WT and TALK-1 KO mouse islet cells were washed twice with KRHB-11mM. A whole-cell patch clamp technique was employed to record TALK-1-like K2P currents in single β-cells using an Axopatch 200B amplifier in voltage clamp mode with pCLAMP10 software (Molecular Devices). Cells were patched in KRBS-11mM, then in order to isolate K2P channel currents flow was switched to Ca2+-free KRHB-11mM with (in mmol/L) 0.2 tolbutamide (MP Biomedicals), 10.0 tetraethylammonium chloride hydrate (TEA), and 1.0 ethylene glycol-bis(β-aminoethyl ether)-N,N,N’,N’-tetraacetic acid (EGTA) (adjusted to pH 7.4 with NaOH). Patch electrodes (6–12 MΩ) were filled with voltage clamp intracellular solution (IC) with (in mmol/L) 140.0 KCl, 1.0 MgCl2, 10.0 EGTA, 10.0 HEPES, and 8.0 Mg-ATP (adjusted to pH 7.2 with KOH). For all voltage-clamp recordings the command voltage was held at −80 mV for 15 sec then increased from −120 mV to +60 mV over a period of 1 sec.

β-cell Vm recordings

WT and TALK-1 KO mouse islet clusters were washed twice with KRHB-11mM then incubated in KRHB-11mM for 20 min. Patch electrodes (4–6 MΩ) were filled with Vm IC with (in mmol/L) 140.0 KCl, 1.0 MgCl2, and 5.0 HEPES (adjusted to pH 7.2 with KOH) supplemented with 20 µg/mL amphotericin B. The Vm of individual β-cells within islet clusters (10–20 cells) was recorded in current clamp mode using an Axopatch 200B amplifier with pCLAMP10 software. The electrical activity of patched β-cells was recorded for at least 10 min in KRHB-11mM then flow was changed to KRHB-2mM until action potential (AP) firing ceased for at least 3 min and baseline Vm stabilized. Cells were identified as β-cells if electrical activity ceased with 2 mM glucose.

β-cell Kslow current recordings

Mouse islet cells were washed twice with KRHB-11mM. Single cells were patched in KRBS-11mM and a perforated patch clamp technique was employed to record β-cell Kslow currents using an Axopatch 200B amplifier with pCLAMP10 software. Patch electrodes (6–12 MΩ) were filled with Kslow IC with (in mmol/L) 76.0 K2SO4, 10.0 KCl, 10.0 NaCl, 1.0 MgCl2, and 5.0 HEPES (adjusted to pH 7.35 with KOH). For all Kslow electrophysiological recordings the command voltage was held at −40 mV for 7 sec, ramped between −40 and 20 mV for 5.2 sec (wave form: triangle, train rate: 5 Hz, pulse width: 0.2 sec), and returned to −40 mV for 20 sec.
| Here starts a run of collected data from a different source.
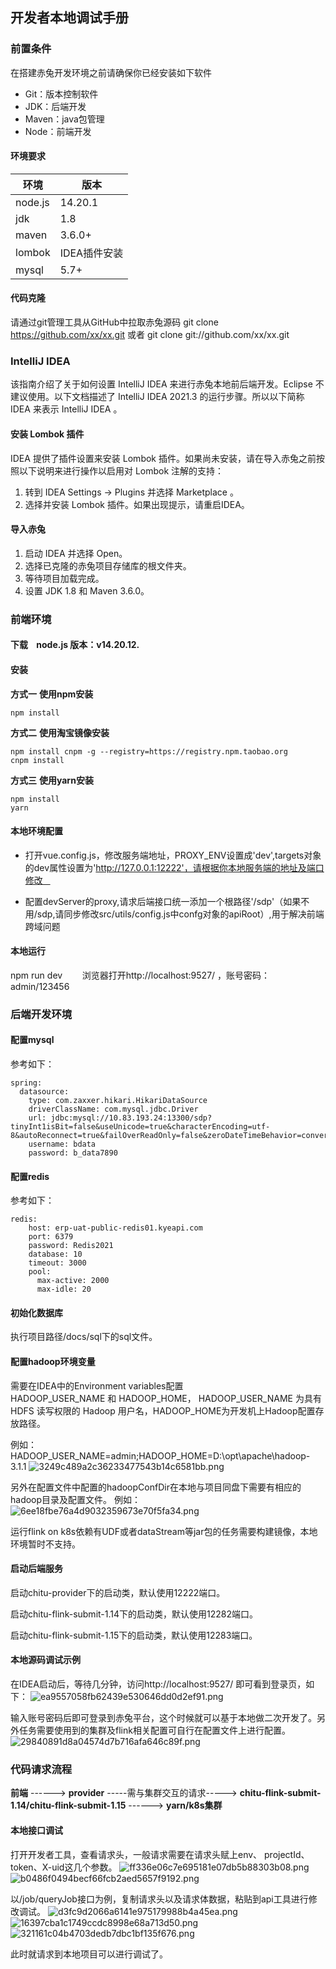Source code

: ## 开发者本地调试手册
### 前置条件
在搭建赤兔开发环境之前请确保你已经安装如下软件

* Git：版本控制软件
* JDK：后端开发
* Maven：java包管理
* Node：前端开发

#### 环境要求
| **环境** | **版本** |
| --- | --- |
| node.js | 14.20.1 |
| jdk | 1.8 |
| maven | 3.6.0+ |
| lombok | IDEA插件安装 |
| mysql | 5.7+ |

#### 代码克隆
请通过git管理工具从GitHub中拉取赤兔源码
git clone https://github.com/xx/xx.git
或者
git clone git://github.com/xx/xx.git

### IntelliJ IDEA

该指南介绍了关于如何设置 IntelliJ IDEA 来进行赤兔本地前后端开发。Eclipse 不建议使用。以下文档描述了 IntelliJ IDEA 2021.3 的运行步骤。所以以下简称 IDEA 来表示 IntelliJ IDEA 。

#### 安装 Lombok 插件

IDEA 提供了插件设置来安装 Lombok 插件。如果尚未安装，请在导入赤兔之前按照以下说明来进行操作以启用对 Lombok 注解的支持：

1. 转到 IDEA Settings → Plugins 并选择 Marketplace 。
2. 选择并安装 Lombok 插件。如果出现提示，请重启IDEA。
#### 导入赤兔

1. 启动 IDEA 并选择 Open。
2. 选择已克隆的赤兔项目存储库的根文件夹。
3. 等待项目加载完成。
4. 设置 JDK 1.8 和 Maven 3.6.0。
### 前端环境
#### 下载    node.js 版本：v14.20.12. 
#### 安装    
**方式一** **使用npm安装**  

    npm install    
    
**方式二** **使用淘宝镜像安装**  

    npm install cnpm -g --registry=https://registry.npm.taobao.org
    cnpm install

**方式三** **使用yarn安装**

    npm install       
    yarn
#### 本地环境配置    

* 打开vue.config.js，修改服务端地址，PROXY_ENV设置成'dev',targets对象的dev属性设置为'http://127.0.0.1:12222'，请根据你本地服务端的地址及端口修改    

* 配置devServer的proxy,请求后端接口统一添加一个根路径'/sdp'（如果不用/sdp,请同步修改src/utils/config.js中confg对象的apiRoot）,用于解决前端跨域问题  

#### 本地运行        
npm run dev        
浏览器打开http://localhost:9527/ ，账号密码：admin/123456
  


### 后端开发环境
#### 配置mysql
参考如下：
```
spring:
  datasource:
    type: com.zaxxer.hikari.HikariDataSource
    driverClassName: com.mysql.jdbc.Driver
    url: jdbc:mysql://10.83.193.24:13300/sdp?tinyInt1isBit=false&useUnicode=true&characterEncoding=utf-8&autoReconnect=true&failOverReadOnly=false&zeroDateTimeBehavior=convertToNull&useSSL=false&serverTimezone=Asia/Shanghai&allowMultiQueries=true
    username: bdata
    password: b_data7890
```
#### 配置redis
参考如下：
```
redis:
    host: erp-uat-public-redis01.kyeapi.com
    port: 6379
    password: Redis2021
    database: 10
    timeout: 3000
    pool:
      max-active: 2000
      max-idle: 20
```
#### 初始化数据库

执行项目路径/docs/sql下的sql文件。

#### 配置hadoop环境变量

需要在IDEA中的Environment variables配置HADOOP_USER_NAME 和 HADOOP_HOME， HADOOP_USER_NAME 为具有 HDFS 读写权限的 Hadoop 用户名，HADOOP_HOME为开发机上Hadoop配置存放路径。

例如：HADOOP_USER_NAME=admin;HADOOP_HOME=D:\opt\apache\hadoop-3.1.1
![3249c489a2c36233477543b14c6581bb.png](image/localDev/hadoopEnv2.png)

另外在配置文件中配置的hadoopConfDir在本地与项目同盘下需要有相应的hadoop目录及配置文件。
例如：
![6ee18fbe76a4d9032359673e70f5fa34.png](image/localDev/hadoopEnv.png)

运行flink on k8s依赖有UDF或者dataStream等jar包的任务需要构建镜像，本地环境暂时不支持。

#### 启动后端服务
启动chitu-provider下的启动类，默认使用12222端口。

启动chitu-flink-submit-1.14下的启动类，默认使用12282端口。

启动chitu-flink-submit-1.15下的启动类，默认使用12283端口。

#### 本地源码调试示例
在IDEA启动后，等待几分钟，访问http://localhost:9527/ 即可看到登录页，如下：
![ea9557058fb62439e530646dd0d2ef91.png](image/localDev/login.png)

输入账号密码后即可登录到赤兔平台，这个时候就可以基于本地做二次开发了。另外任务需要使用到的集群及flink相关配置可自行在配置文件上进行配置。
![29840891d8a04574d7b716afa646c89f.png](image/localDev/home.png)



### 代码请求流程
**前端** ------>  **provider** -----需与集群交互的请求-----> **chitu-flink-submit-1.14/chitu-flink-submit-1.15** ------> **yarn/k8s集群**

#### 本地接口调试
打开开发者工具，查看请求头，一般请求需要在请求头赋上env、
projectId、token、X-uid这几个参数。
![ff336e06c7e695181e07db5b88303b08.png](image/localDev/requestHeader.png)
![b0486f0494becf66fcb2aed5657f9192.png](image/localDev/requestBody.png)

以/job/queryJob接口为例，复制请求头以及请求体数据，粘贴到api工具进行修改调试。
![d3fc9d2066a6141e975179988b4a45ea.png](image/localDev/apiRequestHeader.png)
![16397cba1c1749ccdc8998e68a713d50.png](image/localDev/apiRequestBody.png)
![321161c04b4703dedb7dbc1bf135f676.png](image/localDev/debugger.png)

此时就请求到本地项目可以进行调试了。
Islet insulin content and glucose-stimulated insulin secretion

WT and TALK-1 KO mouse islets were cultured overnight in islet media (supplemented with 0.5 mg/mL BSA) or islet media with cytokines at 37 °C, 5% CO2. Islets were cultured in equilibration media (DMEM (no glucose) with 10% FBS, 0.5 mg/mL BSA, 10 mM HEPES, and 0.5 mM CaCl2) supplemented with 5.6 mM glucose for 1 hr at 37 °C, 5% CO2. For insulin secretion, 20 islets were picked on ice into a 24-well plate (Corning) containing 500 µL of secretion media (DMEM (no glucose) with 0.5 mg/mL BSA, 10 mM HEPES, and 0.5 mM CaCl2) supplemented with 2 mM or 11 mM glucose, then insulin secretion was initiated for 1 hr at 37 °C, 5% CO2. After 1 hr, the plate was transferred to ice for 10 min to halt secretion and supernatants were collected in low retention 1.6 mL centrifuge tubes, which were stored at −20 °C until analyzed. Supernatants were supplemented with 1:100 mammalian protease inhibitor cocktail (MPIC). Whole islet insulin was extracted overnight at 4 °C into 400 µL of acid ethanol. Islet secretion supernatants and protein extracts were analyzed by the Vanderbilt Hormone Assay and Analytical Services Core (supported by NIH grants DK059637 and DK020593).

Data Availability

All data are available upon request from the corresponding author.